Places like DeKalb, Plainfield and Bloomington all supply good eats to residents of the land of Lincoln. The next big name in Illinois farming, however, seems like it’s going to be Chicago.
That’s the goal of a measure being pushed in the Chicago City Council’s Zoning Committee that would permit the use of city rooftops for farming .
Rooftop gardens on top of restaurants are nothing new to the city of Chicago; in fact, there are a few restaurants that rely quite heavily on the gardens located up on top of their roof.
Uncommon Ground, for example has the first certified organic rooftop farm in the country. The restaurant has two locations, one on Clark Street, and another one on Devon, where the garden grows.

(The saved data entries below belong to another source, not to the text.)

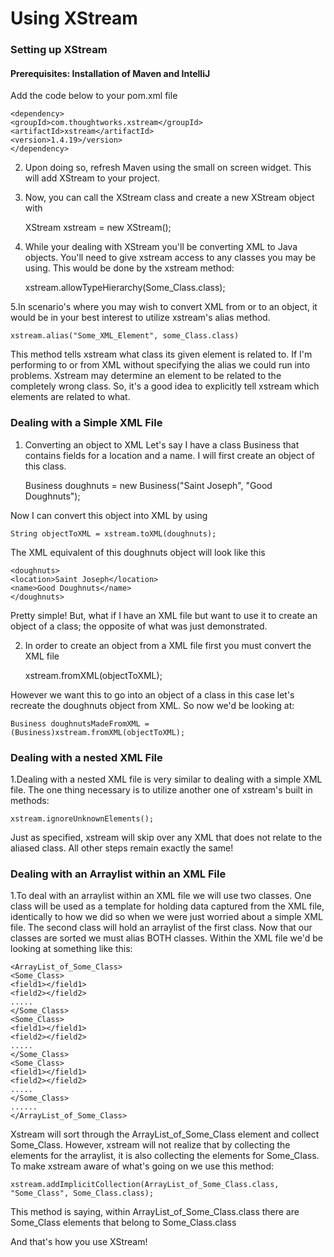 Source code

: # Using XStream

### Setting up XStream

#### Prerequisites: Installation of Maven and IntelliJ
		
Add the code below to your pom.xml file
		
	<dependency>
	<groupId>com.thoughtworks.xstream</groupId>
 	<artifactId>xstream</artifactId>
  	<version>1.4.19>/version>
	</dependency>

2. Upon doing so, refresh Maven using the
small on screen widget. 
This will add XStream to your project.

3. Now, you can call the XStream class and create
a new XStream object with
			
	XStream xstream = new XStream();
			
4. While your dealing with XStream you'll be converting XML to Java objects.
You'll need to give xstream access to any classes you may be using. This 
would be done by the xstream method:
				
	xstream.allowTypeHierarchy(Some_Class.class);
				
5.In scenario's where you may wish to convert XML from or to an object,
it would be in your best interest to utilize xstream's alias method.
			
	xstream.alias("Some_XML_Element", some_Class.class)
			
This method tells xstream what class its given element is related to.
If I'm performing to or from XML without specifying the alias we
could run into problems. Xstream may determine an element to be
related to the completely wrong class. So, it's a good idea to 
explicitly tell xstream which elements are related to what.
			
### Dealing with a Simple XML File

1. Converting an object to XML
Let's say I have a class Business that
contains fields for a location and a name. I will
first create an object of this class.
			
	Business doughnuts = new Business("Saint Joseph", "Good Doughnuts");
		
Now I can convert this object into XML by using
			
	String objectToXML = xstream.toXML(doughnuts);
			
The XML equivalent of this doughnuts object
will look like this
			
	<doughnuts>
	<location>Saint Joseph</location>
	<name>Good Doughnuts</name>
	</doughnuts>
			
Pretty simple! But, what if I have an XML file
but want to use it to create an object of
a class; the opposite of what was just demonstrated.
			
2. In order to create an object from a XML file
first you must convert the XML file

	xstream.fromXML(objectToXML);

However we want this to go into an object
of a class in this case let's recreate the
doughnuts object from XML.
So now we'd be looking at:
			
	Business doughnutsMadeFromXML = 
	(Business)xstream.fromXML(objectToXML);
				
### Dealing with a nested XML File

1.Dealing with a nested XML file is very similar to dealing with a simple XML file.
The one thing necessary is to utilize another one of xstream's built in methods:
			
	xstream.ignoreUnknownElements();

Just as specified, xstream will skip over any XML that does not relate to the aliased class.
All other steps remain exactly the same!

### Dealing with an Arraylist within an XML File

1.To deal with an arraylist within an XML file we will use two classes. One class will
be used as a template for holding data captured from the XML file, identically
to how we did so when we were just worried about a simple XML file. The second
class will hold an arraylist of the first class. Now that our classes are sorted
we must alias BOTH classes. Within the XML file we'd be looking at something like this:

	<ArrayList_of_Some_Class>
	<Some_Class>
	<field1></field1>
	<field2></field2>
	.....
	</Some_Class>
	<Some_Class>
	<field1></field1>
	<field2></field2>
	.....
	</Some_Class>
	<Some_Class>
	<field1></field1>
	<field2></field2>
	.....
	</Some_Class>
	......
	</ArrayList_of_Some_Class>

Xstream will sort through the ArrayList_of_Some_Class element and collect Some_Class. However,
xstream will not realize that by collecting the elements for the arraylist, it is also collecting
the elements for Some_Class. To make xstream aware of what's going on we use this method:

	xstream.addImplicitCollection(ArrayList_of_Some_Class.class, "Some_Class", Some_Class.class);

This method is saying, within ArrayList_of_Some_Class.class there are Some_Class elements that belong to Some_Class.class
				
And that's how you use XStream!
			
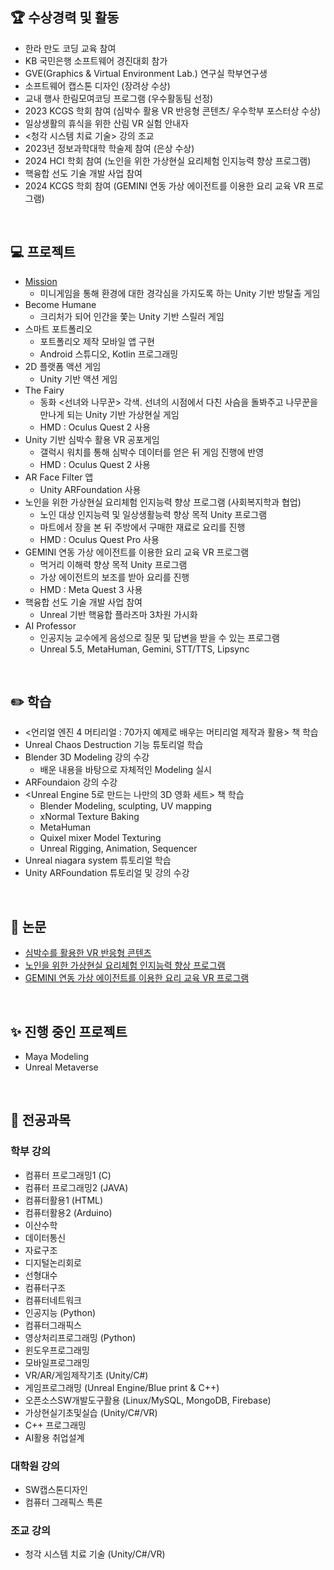 ## :trophy: 수상경력 및 활동
- 한라 만도 코딩 교육 참여
- KB 국민은행 소프트웨어 경진대회 참가
- GVE(Graphics & Virtual Environment Lab.) 연구실 학부연구생
- 소프트웨어 캡스톤 디자인 (장려상 수상)
- 교내 행사 한림모여코딩 프로그램 (우수활동팀 선정)
- 2023 KCGS 학회 참여 (심박수 활용 VR 반응형 콘텐츠/ 우수학부 포스터상 수상)
- 일상생활의 휴식을 위한 산림 VR 실험 안내자
- <청각 시스템 치료 기술> 강의 조교
- 2023년 정보과학대학 학술제 참여 (은상 수상)
- 2024 HCI 학회 참여 (노인을 위한 가상현실 요리체험 인지능력 향상 프로그램)
- 핵융합 선도 기술 개발 사업 참여
- 2024 KCGS 학회 참여 (GEMINI 연동 가상 에이전트를 이용한 요리 교육 VR 프로그램)
  
&nbsp;

## :computer: 프로젝트
- [Mission](https://github.com/heeyapro/Mission)
  - 미니게임을 통해 환경에 대한 경각심을 가지도록 하는 Unity 기반 방탈출 게임
- Become Humane
  - 크리처가 되어 인간을 쫓는 Unity 기반 스릴러 게임
- 스마트 포트폴리오
  - 포트폴리오 제작 모바일 앱 구현
  - Android 스튜디오, Kotlin 프로그래밍
- 2D 플랫폼 액션 게임
  - Unity 기반 액션 게임
- The Fairy
  - 동화 <선녀와 나무꾼> 각색. 선녀의 시점에서 다친 사슴을 돌봐주고 나무꾼을 만나게 되는 Unity 기반 가상현실 게임
  - HMD : Oculus Quest 2 사용
- Unity 기반 심박수 활용 VR 공포게임
  - 갤럭시 워치를 통해 심박수 데이터를 얻은 뒤 게임 진행에 반영
  - HMD : Oculus Quest 2 사용
- AR Face Filter 앱
  - Unity ARFoundation 사용
- 노인을 위한 가상현실 요리체험 인지능력 향상 프로그램 (사회복지학과 협업)
  - 노인 대상 인지능력 및 일상생활능력 향상 목적 Unity 프로그램
  - 마트에서 장을 본 뒤 주방에서 구매한 재료로 요리를 진행
  - HMD : Oculus Quest Pro 사용
- GEMINI 연동 가상 에이전트를 이용한 요리 교육 VR 프로그램
  - 먹거리 이해력 향상 목적 Unity 프로그램
  - 가상 에이전트의 보조를 받아 요리를 진행
  - HMD : Meta Quest 3 사용
- 핵융합 선도 기술 개발 사업 참여
  - Unreal 기반 핵융합 플라즈마 3차원 가시화
- AI Professor
  - 인공지능 교수에게 음성으로 질문 및 답변을 받을 수 있는 프로그램
  - Unreal 5.5, MetaHuman, Gemini, STT/TTS, Lipsync
  
&nbsp;

## ✏️ 학습
- <언리얼 엔진 4 머티리얼 : 70가지 예제로 배우는 머티리얼 제작과 활용> 책 학습
- Unreal Chaos Destruction 기능 튜토리얼 학습
- Blender 3D Modeling 강의 수강
  - 배운 내용을 바탕으로 자체적인 Modeling 실시
- ARFoundaion 강의 수강
- <Unreal Engine 5로 만드는 나만의 3D 영화 세트> 책 학습
   - Blender Modeling, sculpting, UV mapping
   - xNormal Texture Baking
   - MetaHuman
   - Quixel mixer Model Texturing
   - Unreal Rigging, Animation, Sequencer
- Unreal niagara system 튜토리얼 학습
- Unity ARFoundation 튜토리얼 및 강의 수강
  
&nbsp;

## :page_facing_up: 논문
- [심박수를 활용한 VR 반응형 콘텐츠](https://www.dbpia.co.kr/journal/articleDetail?nodeId=NODE11492789)
- [노인을 위한 가상현실 요리체험 인지능력 향상 프로그램](https://www.dbpia.co.kr/journal/articleDetail?nodeId=NODE11714779)
- [GEMINI 연동 가상 에이전트를 이용한 요리 교육 VR 프로그램](https://www.dbpia.co.kr/journal/articleDetail?nodeId=NODE11866072)

 &nbsp;

## :sparkles: 진행 중인 프로젝트
- Maya Modeling
- Unreal Metaverse  

  
 &nbsp;
 
## 📖 전공과목
 ### 학부 강의
- 컴퓨터 프로그래밍1 (C)
- 컴퓨터 프로그래밍2 (JAVA)
- 컴퓨터활용1 (HTML)
- 컴퓨터활용2 (Arduino)
- 이산수학
- 데이터통신
- 자료구조
- 디지털논리회로
- 선형대수
- 컴퓨터구조
- 컴퓨터네트워크
- 인공지능 (Python)
- 컴퓨터그래픽스
- 영상처리프로그래밍 (Python)
- 윈도우프로그래밍
- 모바일프로그래밍
- VR/AR/게임제작기초 (Unity/C#)
- 게임프로그래밍 (Unreal Engine/Blue print & C++)
- 오픈소스SW개발도구활용 (Linux/MySQL, MongoDB, Firebase)
- 가상현실기초및실습 (Unity/C#/VR)
- C++ 프로그래밍
- AI활용 취업설계
### 대학원 강의
- SW캡스톤디자인
- 컴퓨터 그래픽스 특론
### 조교 강의
- 청각 시스템 치료 기술 (Unity/C#/VR)
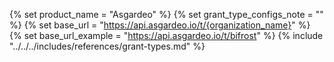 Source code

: {% set product_name = "Asgardeo" %}
{% set grant_type_configs_note = "" %}
{% set base_url = "https://api.asgardeo.io/t/{organization_name}" %}
{% set base_url_example = "https://api.asgardeo.io/t/bifrost" %}
{% include "../../../includes/references/grant-types.md" %} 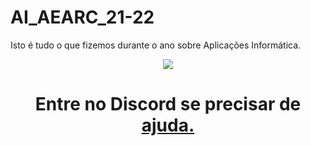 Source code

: # AI_AEARC_21-22
Isto é tudo o que fizemos durante o ano sobre Aplicações Informática.

<p align="center">
  <a href="https://discord.gg/BSfXFmB"><img src="https://cdn.discordapp.com/attachments/704028617595682876/872534726706098177/cisco-webex-meetings1.png"></a>
  </p>
  
<h1 align="center">Entre no Discord se precisar de <a href="https://discord.gg/BSfXFmB">ajuda.</a></h1>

Dave Snyder, the rooftop farm director at Uncommon Ground, says that while he thinks the idea of rooftop farms that sell produce to other locations other than just a restaurant is a good idea, it’s not something that Uncommon Ground will be getting into anytime soon.
“Everything grown here is used in the two restaurants, we wouldn’t be producing excess to sell.” Snyder said, “We have 640 square feet of space, so it’s not enough space to grow extra.”
Snyder, a Seattle native, does think that the idea is a great idea for the city of Chicago for many reasons. He said that Chicago has some great opportunity for improved urban agriculture. According to Snyder, there is a lot of unused space in Chicago that could be used to bring produce to areas that might not otherwise be able to get it easily.
Snyder said also that it could be good to remind people where their food actually comes from. Snyder said that when he gives the tours of the garden, there are people, sometimes people in their 20’s and 30’s who have no idea what a pea plant looks like, a fact he says is a shame.
Snyder only sees good things for consumers coming from this new move. “Restaurants are where people are introduced to new and interesting food. Imagine eating something at the restaurant, and then being able to buy it right there after.”